*Input data*:
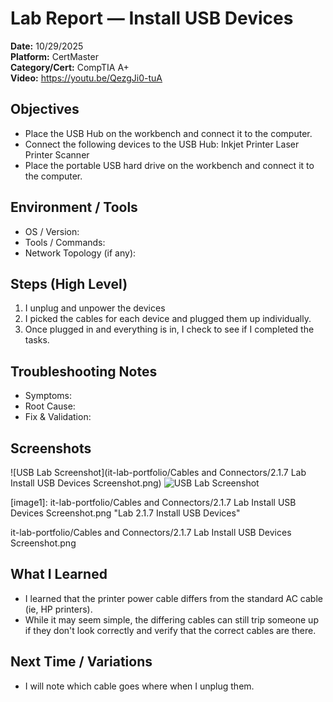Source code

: # Lab Report — Install USB Devices

**Date:** 10/29/2025  
**Platform:**  CertMaster  
**Category/Cert:** CompTIA A+  
**Video:** https://youtu.be/QezgJi0-tuA

## Objectives
- Place the USB Hub on the workbench and connect it to the computer.
- Connect the following devices to the USB Hub:
    Inkjet Printer
    Laser Printer
    Scanner
- Place the portable USB hard drive on the workbench and connect it to the computer.


## Environment / Tools
- OS / Version:
- Tools / Commands:
- Network Topology (if any):

## Steps (High Level)
1. I unplug and unpower the devices
2. I picked the cables for each device and plugged them up individually.
3. Once plugged in and everything is in, I check to see if I completed the tasks.

## Troubleshooting Notes
- Symptoms:
- Root Cause:
- Fix & Validation:

## Screenshots
![USB Lab Screenshot](it-lab-portfolio/Cables and Connectors/2.1.7 Lab Install USB Devices Screenshot.png)
![USB Lab Screenshot](./2.17_Lab_Install_USB_Devices_Screenshot.png)



[image1]: it-lab-portfolio/Cables and Connectors/2.1.7 Lab Install USB Devices Screenshot.png
"Lab 2.1.7 Install USB Devices"

it-lab-portfolio/Cables and Connectors/2.1.7 Lab Install USB Devices Screenshot.png




## What I Learned
- I learned that the printer power cable differs from the standard AC cable (ie, HP printers).
- While it may seem simple, the differing cables can still trip someone up if they don't look correctly and verify that the correct cables are there.

## Next Time / Variations
- I will note which cable goes where when I unplug them.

*Work request*: What's needed is an exact copy of every entry, minus the pictures.

*Response to the task*:
Source code

: # Lab Report — Install USB Devices

**Date:** 10/29/2025  
**Platform:**  CertMaster  
**Category/Cert:** CompTIA A+  
**Video:** https://youtu.be/QezgJi0-tuA

## Objectives
- Place the USB Hub on the workbench and connect it to the computer.
- Connect the following devices to the USB Hub:
    Inkjet Printer
    Laser Printer
    Scanner
- Place the portable USB hard drive on the workbench and connect it to the computer.


## Environment / Tools
- OS / Version:
- Tools / Commands:
- Network Topology (if any):

## Steps (High Level)
1. I unplug and unpower the devices
2. I picked the cables for each device and plugged them up individually.
3. Once plugged in and everything is in, I check to see if I completed the tasks.

## Troubleshooting Notes
- Symptoms:
- Root Cause:
- Fix & Validation:

## Screenshots
![USB Lab Screenshot](it-lab-portfolio/Cables and Connectors/2.1.7 Lab Install USB Devices Screenshot.png)
![USB Lab Screenshot](./2.17_Lab_Install_USB_Devices_Screenshot.png)



[image1]: it-lab-portfolio/Cables and Connectors/2.1.7 Lab Install USB Devices Screenshot.png
"Lab 2.1.7 Install USB Devices"

it-lab-portfolio/Cables and Connectors/2.1.7 Lab Install USB Devices Screenshot.png




## What I Learned
- I learned that the printer power cable differs from the standard AC cable (ie, HP printers).
- While it may seem simple, the differing cables can still trip someone up if they don't look correctly and verify that the correct cables are there.

## Next Time / Variations
- I will note which cable goes where when I unplug them.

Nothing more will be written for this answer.